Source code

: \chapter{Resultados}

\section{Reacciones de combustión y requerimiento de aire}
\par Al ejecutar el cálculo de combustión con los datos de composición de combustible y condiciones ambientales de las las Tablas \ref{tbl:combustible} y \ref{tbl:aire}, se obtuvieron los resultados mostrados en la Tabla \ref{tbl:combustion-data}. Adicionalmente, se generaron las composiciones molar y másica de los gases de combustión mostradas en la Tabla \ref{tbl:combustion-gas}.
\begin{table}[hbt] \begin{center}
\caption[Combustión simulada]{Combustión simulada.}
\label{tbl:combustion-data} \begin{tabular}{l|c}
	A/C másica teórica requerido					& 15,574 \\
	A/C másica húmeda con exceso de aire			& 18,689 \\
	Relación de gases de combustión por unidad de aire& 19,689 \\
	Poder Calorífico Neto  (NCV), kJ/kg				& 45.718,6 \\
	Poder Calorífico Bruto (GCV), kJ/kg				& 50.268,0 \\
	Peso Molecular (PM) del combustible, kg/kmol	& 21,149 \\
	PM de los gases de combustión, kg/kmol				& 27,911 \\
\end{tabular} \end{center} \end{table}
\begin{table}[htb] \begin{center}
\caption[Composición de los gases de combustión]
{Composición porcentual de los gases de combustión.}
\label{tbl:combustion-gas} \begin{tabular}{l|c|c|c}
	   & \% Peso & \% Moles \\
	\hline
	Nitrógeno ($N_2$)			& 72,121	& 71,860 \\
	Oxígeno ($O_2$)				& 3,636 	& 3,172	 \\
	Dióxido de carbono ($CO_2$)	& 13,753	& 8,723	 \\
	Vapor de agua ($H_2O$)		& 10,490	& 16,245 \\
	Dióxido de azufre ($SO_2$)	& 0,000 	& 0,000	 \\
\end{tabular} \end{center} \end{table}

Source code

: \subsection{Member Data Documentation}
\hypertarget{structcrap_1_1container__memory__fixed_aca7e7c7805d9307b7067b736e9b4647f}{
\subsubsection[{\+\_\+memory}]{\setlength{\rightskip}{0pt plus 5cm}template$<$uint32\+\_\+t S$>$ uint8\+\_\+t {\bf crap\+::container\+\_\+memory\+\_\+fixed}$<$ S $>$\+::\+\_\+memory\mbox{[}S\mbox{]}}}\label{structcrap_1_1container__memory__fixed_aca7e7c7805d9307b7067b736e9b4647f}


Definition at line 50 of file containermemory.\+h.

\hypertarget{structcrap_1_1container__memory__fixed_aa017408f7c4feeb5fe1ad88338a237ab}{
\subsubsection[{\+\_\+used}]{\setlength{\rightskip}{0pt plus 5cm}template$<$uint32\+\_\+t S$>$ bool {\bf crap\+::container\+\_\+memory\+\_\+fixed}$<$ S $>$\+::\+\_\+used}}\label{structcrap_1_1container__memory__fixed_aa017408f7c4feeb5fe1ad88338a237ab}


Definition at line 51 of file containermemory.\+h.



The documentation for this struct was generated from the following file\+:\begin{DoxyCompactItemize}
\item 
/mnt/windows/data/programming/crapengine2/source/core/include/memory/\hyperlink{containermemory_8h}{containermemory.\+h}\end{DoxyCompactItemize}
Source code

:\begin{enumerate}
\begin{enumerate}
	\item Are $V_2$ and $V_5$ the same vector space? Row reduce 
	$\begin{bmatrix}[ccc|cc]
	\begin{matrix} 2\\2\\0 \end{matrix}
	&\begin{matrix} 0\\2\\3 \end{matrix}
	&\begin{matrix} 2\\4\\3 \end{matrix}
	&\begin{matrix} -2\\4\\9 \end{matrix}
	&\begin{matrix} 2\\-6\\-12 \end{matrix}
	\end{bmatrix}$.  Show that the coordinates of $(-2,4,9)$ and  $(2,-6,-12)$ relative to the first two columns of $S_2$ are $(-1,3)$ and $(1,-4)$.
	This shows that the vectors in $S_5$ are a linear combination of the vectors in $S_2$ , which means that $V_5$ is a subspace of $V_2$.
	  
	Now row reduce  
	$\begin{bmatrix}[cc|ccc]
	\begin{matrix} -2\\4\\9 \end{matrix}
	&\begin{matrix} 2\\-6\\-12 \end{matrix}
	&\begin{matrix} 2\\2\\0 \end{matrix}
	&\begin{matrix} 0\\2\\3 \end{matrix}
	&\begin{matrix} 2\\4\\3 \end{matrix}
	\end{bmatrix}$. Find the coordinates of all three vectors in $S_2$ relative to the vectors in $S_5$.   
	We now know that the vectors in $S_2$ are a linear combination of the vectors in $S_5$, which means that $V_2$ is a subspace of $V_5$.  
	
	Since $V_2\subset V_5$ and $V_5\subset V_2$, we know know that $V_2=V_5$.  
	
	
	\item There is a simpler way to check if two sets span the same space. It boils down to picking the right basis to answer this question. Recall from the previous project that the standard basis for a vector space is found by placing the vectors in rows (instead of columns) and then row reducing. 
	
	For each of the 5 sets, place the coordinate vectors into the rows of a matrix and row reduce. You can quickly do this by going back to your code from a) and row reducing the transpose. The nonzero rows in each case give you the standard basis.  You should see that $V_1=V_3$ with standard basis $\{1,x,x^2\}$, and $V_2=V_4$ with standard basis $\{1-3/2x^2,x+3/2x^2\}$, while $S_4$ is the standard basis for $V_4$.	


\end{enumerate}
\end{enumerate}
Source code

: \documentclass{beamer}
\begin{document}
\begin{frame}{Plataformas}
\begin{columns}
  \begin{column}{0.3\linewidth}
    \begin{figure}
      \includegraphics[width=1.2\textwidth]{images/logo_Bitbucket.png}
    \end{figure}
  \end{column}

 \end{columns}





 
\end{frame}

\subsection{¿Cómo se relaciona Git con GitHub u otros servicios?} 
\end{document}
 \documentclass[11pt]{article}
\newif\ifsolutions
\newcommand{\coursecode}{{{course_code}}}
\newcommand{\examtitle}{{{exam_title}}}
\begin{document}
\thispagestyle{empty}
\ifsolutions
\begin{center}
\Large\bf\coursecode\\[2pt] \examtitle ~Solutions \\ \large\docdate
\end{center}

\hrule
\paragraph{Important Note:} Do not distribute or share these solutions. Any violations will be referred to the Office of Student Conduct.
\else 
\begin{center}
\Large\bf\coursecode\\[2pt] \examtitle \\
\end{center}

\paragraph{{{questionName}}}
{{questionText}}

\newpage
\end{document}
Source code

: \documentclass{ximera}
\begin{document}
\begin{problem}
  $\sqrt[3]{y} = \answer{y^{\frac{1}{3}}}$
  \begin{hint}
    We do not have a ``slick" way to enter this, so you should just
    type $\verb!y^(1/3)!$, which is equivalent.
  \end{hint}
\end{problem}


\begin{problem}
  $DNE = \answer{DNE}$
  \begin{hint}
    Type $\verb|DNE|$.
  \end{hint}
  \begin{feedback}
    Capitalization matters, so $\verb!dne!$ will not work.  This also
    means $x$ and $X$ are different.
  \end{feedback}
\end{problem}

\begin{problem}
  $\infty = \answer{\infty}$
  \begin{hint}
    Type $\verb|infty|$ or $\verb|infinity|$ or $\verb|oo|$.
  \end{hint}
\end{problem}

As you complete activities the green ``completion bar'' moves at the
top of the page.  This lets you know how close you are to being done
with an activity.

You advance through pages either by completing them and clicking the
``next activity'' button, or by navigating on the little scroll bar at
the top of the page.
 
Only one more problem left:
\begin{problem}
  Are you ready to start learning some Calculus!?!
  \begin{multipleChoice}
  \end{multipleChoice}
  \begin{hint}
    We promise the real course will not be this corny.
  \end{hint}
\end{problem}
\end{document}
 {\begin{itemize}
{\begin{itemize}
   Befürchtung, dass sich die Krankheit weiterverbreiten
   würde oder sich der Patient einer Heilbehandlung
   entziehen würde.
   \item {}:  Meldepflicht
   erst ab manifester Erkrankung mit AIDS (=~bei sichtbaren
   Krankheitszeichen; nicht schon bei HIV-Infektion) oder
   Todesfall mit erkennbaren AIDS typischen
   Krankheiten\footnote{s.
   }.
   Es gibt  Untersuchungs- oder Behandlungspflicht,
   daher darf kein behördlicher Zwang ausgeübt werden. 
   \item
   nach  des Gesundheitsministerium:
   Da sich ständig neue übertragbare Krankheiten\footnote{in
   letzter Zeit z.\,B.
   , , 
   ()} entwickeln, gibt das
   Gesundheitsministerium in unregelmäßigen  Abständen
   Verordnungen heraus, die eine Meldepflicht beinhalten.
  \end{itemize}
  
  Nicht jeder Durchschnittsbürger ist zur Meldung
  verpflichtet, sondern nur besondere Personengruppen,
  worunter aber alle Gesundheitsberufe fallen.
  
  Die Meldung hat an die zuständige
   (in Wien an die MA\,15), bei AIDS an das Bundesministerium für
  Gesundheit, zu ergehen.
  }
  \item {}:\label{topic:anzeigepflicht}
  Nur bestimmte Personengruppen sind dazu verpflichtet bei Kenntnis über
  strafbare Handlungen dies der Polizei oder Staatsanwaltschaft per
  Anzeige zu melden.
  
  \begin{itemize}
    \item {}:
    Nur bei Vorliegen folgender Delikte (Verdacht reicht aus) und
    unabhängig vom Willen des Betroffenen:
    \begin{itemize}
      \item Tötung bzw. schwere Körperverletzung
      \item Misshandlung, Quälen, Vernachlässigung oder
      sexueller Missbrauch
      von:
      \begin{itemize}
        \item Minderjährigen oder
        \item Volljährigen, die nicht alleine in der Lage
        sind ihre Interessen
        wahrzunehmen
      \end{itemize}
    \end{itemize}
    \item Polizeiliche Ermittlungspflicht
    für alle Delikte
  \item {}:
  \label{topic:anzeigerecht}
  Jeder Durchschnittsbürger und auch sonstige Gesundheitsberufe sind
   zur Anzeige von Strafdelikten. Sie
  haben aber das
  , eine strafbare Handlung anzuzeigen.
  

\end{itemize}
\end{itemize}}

* **TASK OBJECTIVE**
Report each line of the records that holds the word "activity".

* **ANSWER BOX**
with an activity.
``next activity'' button, or by navigating on the little scroll bar at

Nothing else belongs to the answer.